Administering Database Server Machines

Administering Database Server Machines
	Chapter 3. Administering Server Machines

This section explains how to administer database server machines. For installation instructions, see the OpenAFS Quick Beginnings.

Replicating the OpenAFS Administrative Databases

There are several benefits to replicating the AFS administrative databases (the Authentication, Backup, Protection, and Volume Location Databases), as discussed in Replicating the OpenAFS Administrative Databases. For correct cell functioning, the copies of each database must be identical at all times. To keep the databases synchronized, AFS uses library of utilities called Ubik. Each database server process runs an associated lightweight Ubik process, and client-side programs call Ubik's client-side subroutines when they submit requests to read and change the databases.

Ubik is designed to work with minimal administrator intervention, but there are several configuration requirements, as detailed in Configuring the Cell for Proper Ubik Operation. The following brief overview of Ubik's operation is helpful for understanding the requirements. For more details, see How Ubik Operates Automatically.

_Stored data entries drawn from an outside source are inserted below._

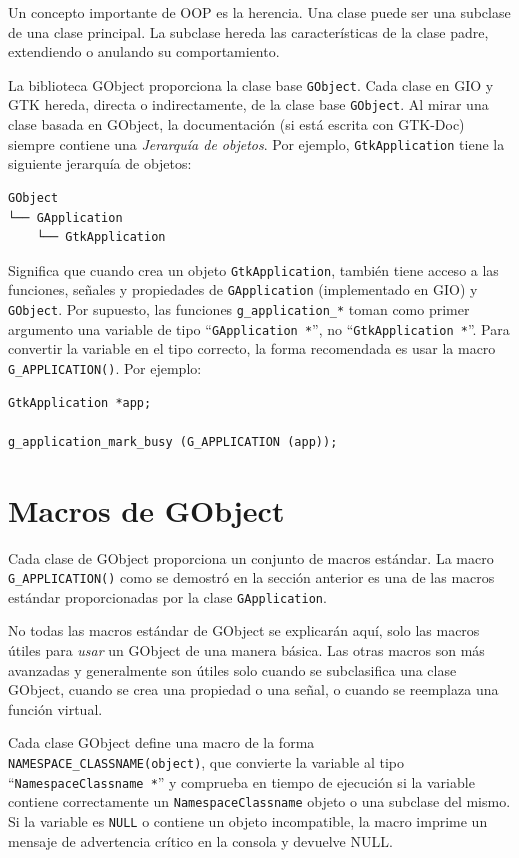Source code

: Un concepto importante de OOP es la herencia. Una clase puede ser una subclase de una clase principal. La subclase hereda las características de la clase padre, extendiendo o anulando su comportamiento.

La biblioteca GObject proporciona la clase base \lstinline{GObject}. Cada clase en GIO y GTK hereda, directa o indirectamente, de la clase base \lstinline{GObject}. Al mirar una clase basada en GObject, la documentación (si está escrita con GTK-Doc) siempre contiene una \emph{Jerarquía de objetos}. Por ejemplo, \lstinline{GtkApplication} tiene la siguiente jerarquía de objetos:

\begin{verbatim}
GObject
└── GApplication
    └── GtkApplication
\end{verbatim}

Significa que cuando crea un objeto \lstinline{GtkApplication}, también tiene acceso a las funciones, señales y propiedades de \lstinline{GApplication} (implementado en GIO) y \lstinline{GObject}. Por supuesto, las funciones \lstinline{g_application_*} toman como primer argumento una variable de tipo ``\lstinline{GApplication *}'', no ``\lstinline{GtkApplication *}''. Para convertir la variable en el tipo correcto, la forma recomendada es usar la macro \lstinline{G_APPLICATION()}. Por ejemplo:

\begin{lstlisting}
GtkApplication *app;

g_application_mark_busy (G_APPLICATION (app));
\end{lstlisting}

\section{Macros de GObject}

Cada clase de GObject proporciona un conjunto de macros estándar. La macro \lstinline{G_APPLICATION()} como se demostró en la sección anterior es una de las macros estándar proporcionadas por la clase \lstinline{GApplication}.

No todas las macros estándar de GObject se explicarán aquí, solo las macros útiles para \emph{usar} un GObject de una manera básica. Las otras macros son más avanzadas y generalmente son útiles solo cuando se subclasifica una clase GObject, cuando se crea una propiedad o una señal, o cuando se reemplaza una función virtual.

Cada clase GObject define una macro de la forma \lstinline{NAMESPACE_CLASSNAME(object)}, que convierte la variable al tipo ``\lstinline{NamespaceClassname *}'' y comprueba en tiempo de ejecución si la variable contiene correctamente un \lstinline{NamespaceClassname} objeto o una subclase del mismo. Si la variable es \lstinline{NULL} o contiene un objeto incompatible, la macro imprime un mensaje de advertencia crítico en la consola y devuelve NULL.

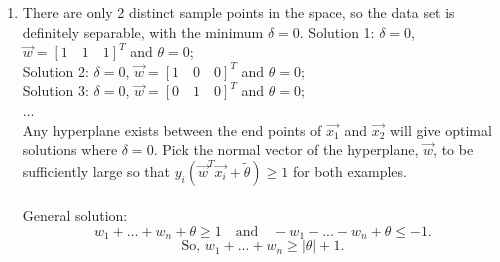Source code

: \documentclass[11pt]{article}
\begin{document}
\begin{enumerate}[label=(\alph*)]
\item
    There are only 2 distinct sample points in the space, so the data set is definitely separable, with the minimum $\delta = 0$.
    Solution 1: $\delta = 0$, $\vec{w} = [1\quad1\quad1]^T$ and $\theta = 0$;\\
    Solution 2: $\delta = 0$, $\vec{w} = [1\quad0\quad0]^T$ and $\theta = 0$;\\
    Solution 3: $\delta = 0$, $\vec{w} = [0\quad1\quad0]^T$ and $\theta = 0$;\\
    ...\\
    Any hyperplane exists between the end points of $\vec{x_1}$ and $\vec{x_2}$ will give optimal solutions where $\delta = 0$. Pick the normal vector of the hyperplane, $\vec{w}$, to be sufficiently large so that  $y_i(\vec{w}^T\vec{x_i} + \tilde{\theta}) \geq 1$ for both examples.\\\\
    General solution:
    $$w_1 + ... + w_n + \theta \geq 1 \quad\text{and}\quad -w_1 - ... - w_n + \theta \leq -1.$$
    $$\text{So, } w_1 + ... + w_n \geq |\theta| + 1.$$


\end{enumerate}
\end{document}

Ubik is designed to distribute changes made in an AFS administrative database to all copies as quickly as possible. Only one copy of the database, the synchronization site, accepts change requests from clients; the lightweight Ubik process running there is the Ubik coordinator. To maintain maximum availability, there is a separate Ubik coordinator for each database, and the synchronization site for each of the four databases can be on a different machine. The synchronization site for a database can also move from machine to machine in response to process, machine, or network outages.

The other copies of a database, and the Ubik processes that maintain them, are termed secondary. The secondary sites do not accept database changes directly from client-side programs, but only from the synchronization site.

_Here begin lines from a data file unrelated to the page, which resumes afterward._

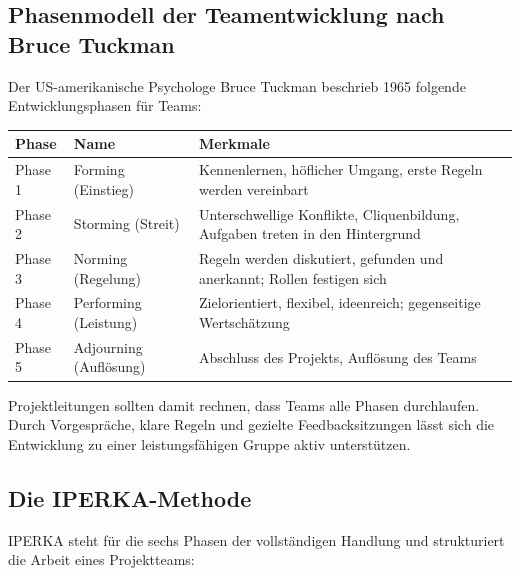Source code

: \documentclass[11pt, a4paper]{article}
\begin{document}
\subsection{Phasenmodell der Teamentwicklung nach Bruce Tuckman}

Der US-amerikanische Psychologe Bruce Tuckman beschrieb 1965 folgende Entwicklungsphasen für Teams:

\begin{center}
\begin{tabular}{p{2.5cm} p{3.5cm} p{7cm}}
\toprule
\textbf{Phase} & \textbf{Name} & \textbf{Merkmale}\\
\midrule
Phase 1 & Forming (Einstieg) & Kennenlernen, höflicher Umgang, erste Regeln werden vereinbart\\
\addlinespace
Phase 2 & Storming (Streit) & Unterschwellige Konflikte, Cliquenbildung, Aufgaben treten in den Hintergrund\\
\addlinespace
Phase 3 & Norming (Regelung) & Regeln werden diskutiert, gefunden und anerkannt; Rollen festigen sich\\
\addlinespace
Phase 4 & Performing (Leistung) & Zielorientiert, flexibel, ideen­reich; gegenseitige Wertschätzung\\
\addlinespace
Phase 5 & Adjourning (Auflösung) & Abschluss des Projekts, Auflösung des Teams\\
\bottomrule
\end{tabular}
\end{center}

\begin{merksatz}[title={\bfseries Merke: Teamphasen bewusst begleiten}]
Projektleitungen sollten damit rechnen, dass Teams alle Phasen durchlaufen. Durch Vorgespräche,
klare Regeln und gezielte Feedbacksitzungen lässt sich die Entwicklung zu einer leistungsfähigen
Gruppe aktiv unterstützen.
\end{merksatz}

\subsection{Die IPERKA-Methode}

IPERKA steht für die sechs Phasen der vollständigen Handlung und strukturiert die Arbeit eines
Projektteams:
\end{document}
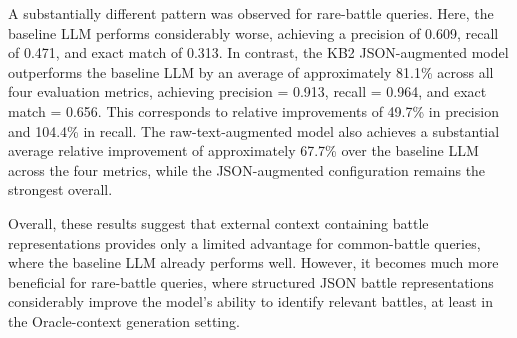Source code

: A substantially different pattern was observed for rare-battle queries. Here, the baseline LLM performs considerably worse, achieving a precision of 0.609, recall of 0.471, and exact match of 0.313. In contrast, the KB2 JSON-augmented model outperforms the baseline LLM by an average of approximately 81.1\% across all four evaluation metrics, achieving precision = 0.913, recall = 0.964, and exact match = 0.656. This corresponds to relative improvements of 49.7\% in precision and 104.4\% in recall. The raw-text-augmented model also achieves a substantial average relative improvement of approximately 67.7\% over the baseline LLM across the four metrics, while the JSON-augmented configuration remains the strongest overall.

Overall, these results suggest that external context containing battle representations provides only a limited advantage for common-battle queries, where the baseline LLM already performs well. However, it becomes much more beneficial for rare-battle queries, where structured JSON battle representations considerably improve the model’s ability to identify relevant battles, at least in the Oracle-context generation setting.

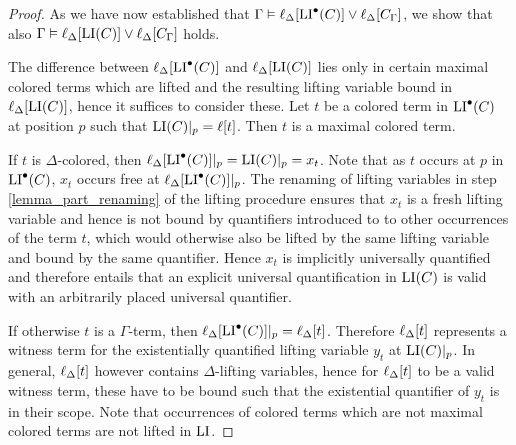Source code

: \begin{proof}

	As we have now established that
	$\Gamma \vDash \ell_{\Delta}[ \operatorname{LI}^\bullet(C) ] \lor \ell_{\Delta}[C_\Gamma]$,
	we show that also
	$\Gamma \vDash \ell_{\Delta}[ \operatorname{LI}(C) ] \lor \ell_{\Delta}[C_\Gamma]$ holds.


	The difference between $\ell_{\Delta}[\operatorname{LI}^\bullet(C)]$ and $\ell_{\Delta}[\operatorname{LI}(C)]$ lies only in certain maximal colored terms which are lifted and the resulting lifting variable bound in $\ell_{\Delta}[\operatorname{LI}(C)]$, hence it suffices to consider these.
	Let $t$ be a colored term in $\operatorname{LI}^\bullet(C)$ at position $p$ such that $\operatorname{LI}(C)|_{p} = \ell[t]$.
	Then $t$ is a maximal colored term. %

	If $t$ is $\Delta$-colored, then $\ell_{\Delta}[\operatorname{LI}^\bullet(C)]|_{p} = \operatorname{LI}(C)|_{p} = x_t$.
	Note that as $t$ occurs at $p$ in $\operatorname{LI}^\bullet(C)$, $x_t$ occurs free at $\ell_{\Delta}[\operatorname{LI}^\bullet(C)]|_{p}$.
	The renaming of lifting variables in step \ref{lemma_part_renaming} of the lifting procedure
	ensures that $x_t$ is a fresh lifting variable and hence is not bound by quantifiers introduced to to other occurrences of the term $t$, which would otherwise also be lifted by the same lifting variable and bound by the same quantifier.
	Hence $x_t$ is implicitly universally quantified and therefore entails that an explicit universal quantification in $\operatorname{LI}(C)$ is valid with an arbitrarily placed universal quantifier. 

	If otherwise $t$ is a $\Gamma$-term, then $\ell_{\Delta}[\operatorname{LI}^\bullet(C)]|_{p} = \ell_{\Delta}[t]$.
	Therefore $\ell_{\Delta}[t]$ represents a witness term for the existentially quantified lifting variable $y_t$ at $\operatorname{LI}(C)|_{p}$.
	In general, $\ell_{\Delta}[t]$ however contains $\Delta$-lifting variables, hence for $\ell_{\Delta}[t]$ to be a valid witness term, these have to be bound such that the existential quantifier of $y_t$ is in their scope.
	Note that occurrences of colored terms which are not maximal colored terms are not lifted in $\operatorname{LI}$.


\end{proof}
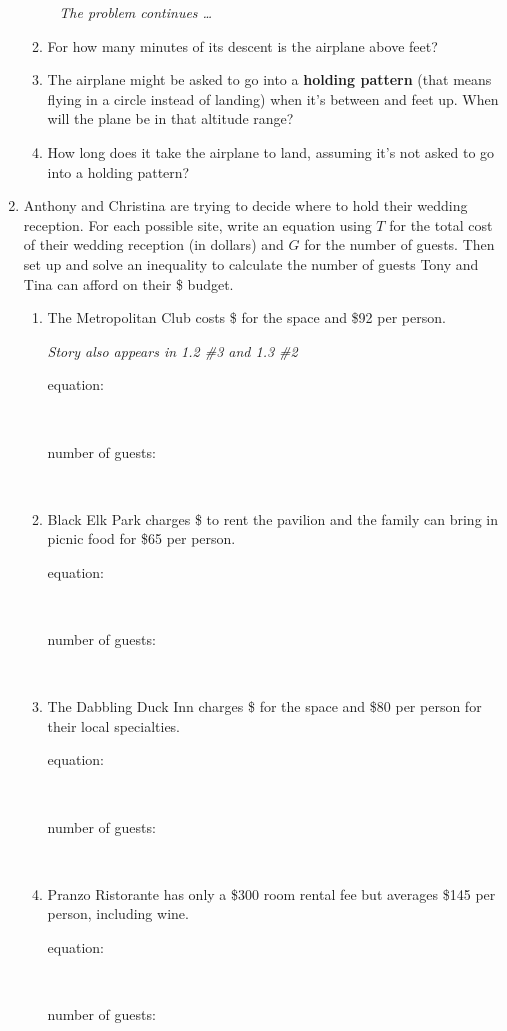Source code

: \begin{enumerate}
\begin{enumerate}
\newpage %
~\hspace{-.5in} \emph{The problem continues \ldots}

\item For how many minutes of its descent is the airplane above  feet? \vfill
\item The airplane might be asked to go into a \textbf{holding pattern} (that means flying in a circle instead of landing) when it's between  and  feet up.  When will the plane be in that altitude range? \vfill
\item How long does it take the airplane to land, assuming it's not asked to go into a holding pattern? \vfill
\end{enumerate}

\newpage %

\item Anthony and Christina are trying to decide where to hold their wedding reception.  For each possible site, write an equation using $T$ for the total cost of their wedding reception (in dollars) and $G$ for the number of guests.  Then set up and solve an inequality to calculate the number of guests Tony and Tina can afford on their \$ budget.  
\begin{enumerate}
\item The Metropolitan Club costs \$ for the space and \$92 per person.
 
\hfill \emph{Story also appears in 1.2 \#3 and 1.3 \#2} \bigskip
\begin{description}
\item [equation:] ~\bigskip 
\item [number of guests:]  ~\vfill 
\end{description}  \bigskip
\item Black Elk Park charges  \$ to rent the pavilion and the family can bring in picnic food for  \$65 per person.
\begin{description}
\item [equation:] ~\bigskip 
\item [number of guests:]  ~\vfill 
\end{description}  \bigskip
\item The Dabbling Duck Inn charges  \$ for the space and \$80 per person for their local specialties. 
\begin{description}
\item [equation:] ~\bigskip 
\item [number of guests:]  ~\vfill 
\end{description}  \bigskip
\item Pranzo Ristorante has only a \$300 room rental fee but averages \$145 per person, including wine.
\begin{description}
\item [equation:] ~\bigskip 
\item [number of guests:]  ~\vfill 
\end{description}  \bigskip
\end{enumerate}


\end{enumerate}
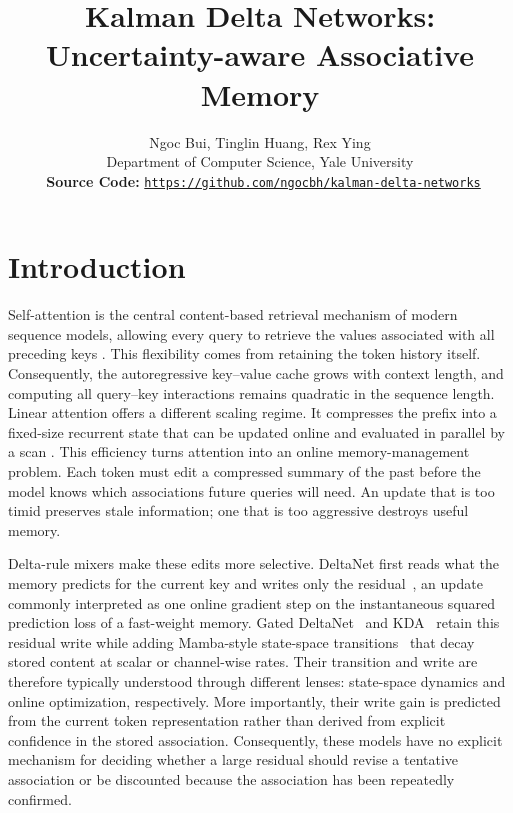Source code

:\documentclass[11pt,letterpaper,logo]{yalearxiv}
\title{Kalman Delta Networks: Uncertainty-aware Associative Memory}
\author{Ngoc Bui\yale, Tinglin Huang\yale, Rex Ying\yale\\
\yale Department of Computer Science, Yale University\\
\faGithub~\textbf{Source Code:} \href{https://github.com/ngocbh/kalman-delta-networks}{\texttt{https://github.com/ngocbh/kalman-delta-networks}}
}
\begin{document}
\maketitle


\section{Introduction}
\label{sec:intro}

Self-attention is the central content-based retrieval mechanism of modern sequence models, allowing
every query to retrieve the values associated with all preceding keys
\citep{vaswani2017attention}. This flexibility comes from retaining the token history itself.
Consequently, the autoregressive key--value cache grows with context length, and computing all
query--key interactions remains quadratic in the sequence length. Linear attention offers a
different scaling regime. It compresses the prefix into a fixed-size recurrent state that can
be updated online and evaluated in parallel by a scan
\citep{katharopoulos2020transformers}. This efficiency turns attention into an online
memory-management problem. Each token must edit a compressed summary of the past before the model
knows which associations future queries will need. An update that is too timid preserves stale
information; one that is too aggressive destroys useful memory.

Delta-rule mixers make these edits more selective. DeltaNet first reads what the memory predicts
for the current key and writes only the residual~\citep{schlag2021linear,yang2024parallelizing},
an update commonly interpreted as one online gradient step on the instantaneous squared prediction
loss of a fast-weight memory. Gated DeltaNet~\citep{yang2024gdn} and
KDA~\citep{kimiteam2025kimilinear} retain this residual write while adding Mamba-style state-space
transitions~\citep{gu2023mamba,dao2024transformers} that decay stored content at scalar or
channel-wise rates. Their transition and write
are therefore typically understood through different lenses: state-space dynamics and online
optimization, respectively. More importantly, their write gain is predicted from the current token
representation rather than derived from explicit confidence in the stored association.
Consequently, these models have no explicit mechanism for deciding whether a large residual should
revise a tentative association or be discounted because the association has been repeatedly
confirmed.
\end{document}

After the Ubik coordinator records a change in its copy of a database, it immediately sends the change to the secondary sites. During the brief distribution period, clients cannot access any of the copies of the database, even for reading. If the coordinator cannot reach a majority of the secondary sites, it halts the distribution and informs the client that the attempted change failed.

To avoid distribution failures, the Ubik processes maintain constant contact by exchanging time-stamped messages. As long as a majority of the secondary sites respond to the coordinator's messages, there is a quorum of sites that are synchronized with the coordinator. If a process, machine, or network outage breaks the quorum, the Ubik processes attempt to elect a new coordinator in order to establish a new quorum among the highest possible number of sites. See A Flexible Coordinator Boosts Availability.

Configuring the Cell for Proper Ubik Operation

This section describes how to configure your cell to maintain proper Ubik operation.

Run all four database server processes--Authentication Server, Backup Server, Protection Server, and VL Server--on all database server machines.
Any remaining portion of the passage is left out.